Required roles and permissions
Activity | Roles |
---|---|
View scenario monitoring signals and alerts and alert configurations | Reports Reader Security Reader Security Operator Security Administrator Helpdesk Administrator Global Reader |
Update alerts | Security Operator Security Administrator Helpdesk Administrator |
Update alert notification configurations | Security Administrator Helpdesk Administrator |
View and modify Conditional Access policies | Conditional Access Administrator |
View the alerts using the Microsoft Graph API | HealthMonitoringAlert.Read.All permission |
View and modify the alerts using the Microsoft Graph API | HealthMonitoringAlert.ReadWrite.All permission |
Gather data
Investigating an alert starts with gathering data.
- Gather the signal details and impact summary.
- For more information, see Microsoft Graph health monitoring overview.
- Review the sign-in logs.
- Review the sign-in log details.
- Look for users being blocked from signing in and have a Conditional Access policy requiring MFA applied.

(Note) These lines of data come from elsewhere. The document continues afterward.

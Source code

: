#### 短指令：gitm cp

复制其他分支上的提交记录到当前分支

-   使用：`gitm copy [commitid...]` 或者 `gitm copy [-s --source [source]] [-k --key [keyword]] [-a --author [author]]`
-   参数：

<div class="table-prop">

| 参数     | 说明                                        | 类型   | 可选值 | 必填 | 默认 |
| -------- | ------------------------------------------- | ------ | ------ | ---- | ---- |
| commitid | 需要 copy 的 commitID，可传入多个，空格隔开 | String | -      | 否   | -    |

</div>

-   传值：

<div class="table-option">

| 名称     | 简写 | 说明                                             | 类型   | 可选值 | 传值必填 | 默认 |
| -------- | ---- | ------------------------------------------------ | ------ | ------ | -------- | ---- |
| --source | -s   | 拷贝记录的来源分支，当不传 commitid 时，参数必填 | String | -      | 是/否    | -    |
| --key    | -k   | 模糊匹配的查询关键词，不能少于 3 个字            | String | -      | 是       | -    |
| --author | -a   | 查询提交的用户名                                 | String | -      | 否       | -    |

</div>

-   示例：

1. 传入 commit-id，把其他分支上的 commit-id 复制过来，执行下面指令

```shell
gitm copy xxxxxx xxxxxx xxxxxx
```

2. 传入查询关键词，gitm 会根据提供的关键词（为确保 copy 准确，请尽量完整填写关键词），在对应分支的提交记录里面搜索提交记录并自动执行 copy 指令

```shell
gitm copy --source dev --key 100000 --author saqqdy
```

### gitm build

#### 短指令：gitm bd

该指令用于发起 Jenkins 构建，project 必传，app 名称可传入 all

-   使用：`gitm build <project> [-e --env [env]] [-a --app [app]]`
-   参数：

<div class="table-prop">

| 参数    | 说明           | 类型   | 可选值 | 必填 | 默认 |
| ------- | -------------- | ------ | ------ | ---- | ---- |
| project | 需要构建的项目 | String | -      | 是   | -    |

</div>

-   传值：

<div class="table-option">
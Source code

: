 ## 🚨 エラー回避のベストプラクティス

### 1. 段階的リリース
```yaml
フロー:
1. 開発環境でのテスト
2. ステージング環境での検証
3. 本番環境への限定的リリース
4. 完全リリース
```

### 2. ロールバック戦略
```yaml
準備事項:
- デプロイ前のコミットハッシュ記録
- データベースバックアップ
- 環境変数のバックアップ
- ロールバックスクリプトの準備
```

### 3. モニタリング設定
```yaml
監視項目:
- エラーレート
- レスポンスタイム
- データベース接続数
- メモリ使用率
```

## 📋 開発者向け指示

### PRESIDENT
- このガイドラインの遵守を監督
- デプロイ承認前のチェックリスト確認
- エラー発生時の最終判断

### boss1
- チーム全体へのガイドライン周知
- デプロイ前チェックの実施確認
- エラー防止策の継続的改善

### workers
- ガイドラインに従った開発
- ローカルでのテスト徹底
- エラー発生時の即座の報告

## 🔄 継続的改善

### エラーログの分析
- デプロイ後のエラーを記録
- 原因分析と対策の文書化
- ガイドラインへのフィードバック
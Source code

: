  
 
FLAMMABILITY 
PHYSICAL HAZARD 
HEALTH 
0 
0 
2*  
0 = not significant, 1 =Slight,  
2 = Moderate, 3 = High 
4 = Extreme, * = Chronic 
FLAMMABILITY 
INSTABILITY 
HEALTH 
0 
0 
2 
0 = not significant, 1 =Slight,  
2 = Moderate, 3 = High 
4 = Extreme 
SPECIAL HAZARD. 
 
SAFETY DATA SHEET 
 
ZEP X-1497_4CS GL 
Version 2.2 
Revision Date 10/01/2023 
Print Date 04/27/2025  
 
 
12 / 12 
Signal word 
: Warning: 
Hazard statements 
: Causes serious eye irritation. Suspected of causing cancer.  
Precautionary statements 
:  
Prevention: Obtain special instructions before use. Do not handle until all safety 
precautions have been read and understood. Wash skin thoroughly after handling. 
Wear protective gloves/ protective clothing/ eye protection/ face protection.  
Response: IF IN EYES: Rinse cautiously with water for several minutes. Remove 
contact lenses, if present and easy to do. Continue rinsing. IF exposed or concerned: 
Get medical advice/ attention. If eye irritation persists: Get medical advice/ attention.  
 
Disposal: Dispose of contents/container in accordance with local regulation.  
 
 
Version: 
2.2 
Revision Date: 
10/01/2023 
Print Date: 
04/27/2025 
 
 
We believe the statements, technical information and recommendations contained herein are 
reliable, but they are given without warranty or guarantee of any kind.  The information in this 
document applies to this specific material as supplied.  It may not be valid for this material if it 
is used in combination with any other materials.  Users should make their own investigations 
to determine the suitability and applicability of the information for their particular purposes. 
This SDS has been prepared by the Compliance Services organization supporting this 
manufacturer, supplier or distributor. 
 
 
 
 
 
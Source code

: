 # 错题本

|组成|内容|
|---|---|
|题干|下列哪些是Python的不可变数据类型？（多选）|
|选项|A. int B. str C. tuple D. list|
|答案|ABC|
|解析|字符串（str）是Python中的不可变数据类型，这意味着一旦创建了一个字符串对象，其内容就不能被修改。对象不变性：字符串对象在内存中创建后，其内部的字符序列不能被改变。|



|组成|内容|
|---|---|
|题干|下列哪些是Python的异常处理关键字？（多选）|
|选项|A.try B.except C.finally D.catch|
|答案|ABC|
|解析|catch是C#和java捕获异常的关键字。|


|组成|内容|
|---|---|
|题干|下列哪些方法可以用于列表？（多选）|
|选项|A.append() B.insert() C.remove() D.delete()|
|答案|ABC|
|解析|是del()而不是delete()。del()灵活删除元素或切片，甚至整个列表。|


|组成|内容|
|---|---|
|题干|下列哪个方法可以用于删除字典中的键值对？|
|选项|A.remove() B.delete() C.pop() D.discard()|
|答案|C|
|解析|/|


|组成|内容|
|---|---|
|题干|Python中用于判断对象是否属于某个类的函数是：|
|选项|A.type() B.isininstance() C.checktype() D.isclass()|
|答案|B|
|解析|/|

- Check the audit logs for recent policy changes.
Mitigate common issues
The following common issues could cause a spike in MFA sign-ins. This list isn't exhaustive, but provides a starting point for your investigation.
Application configuration issues
An increase in sign-ins requiring MFA could indicate a policy change or new feature rollout potentially triggered a large number of users to sign in around the same time.
To investigate:
- In the impact summary, if
resourceType
is "application" and there's only one or two applications listed, check the audit logs for changes to the listed applications. - In the audit logs, use the Target column to filter for the application or open the audit logs from Enterprise Applications, so the filter is already set.
- Determine if the application was recently added or reconfigured.
- In the sign-in logs, use the Application column to filter for the same application or date range to look for any other patterns.
User authentication issues
An increase in sign-ins requiring MFA could indicate a brute force attack, where multiple unauthorized sign-in attempts are made to a user's account.
To investigate:
- In the impact summary, if
resourceType
is "user" and theimpactedCount
value shows a small subset of users, the issue might be user-specific. - Use the following filters in the sign-in logs:
- Status: Failure
- Authentication requirement: Multifactor authentication
- Adjust the date to match the timeframe indicated in the impact summary.
- Are the failed sign-in attempts coming from the same IP address?
- Are the failed sign-in attempts from the same user?
- Run the sign-in diagnostic to rule out standard user error issues or initial MFA setup issues.
Network issues
There could be a regional system outage that required a large number of users to sign in at the same time.
To investigate:
- In the impact summary, if
resourceType
is "user" and theimpactedCount
value shows a large percentage of your organization's users, you might be looking at a wide spread issue. - Check your system and network health to see if an outage or update matches the same timeframe as the anomaly.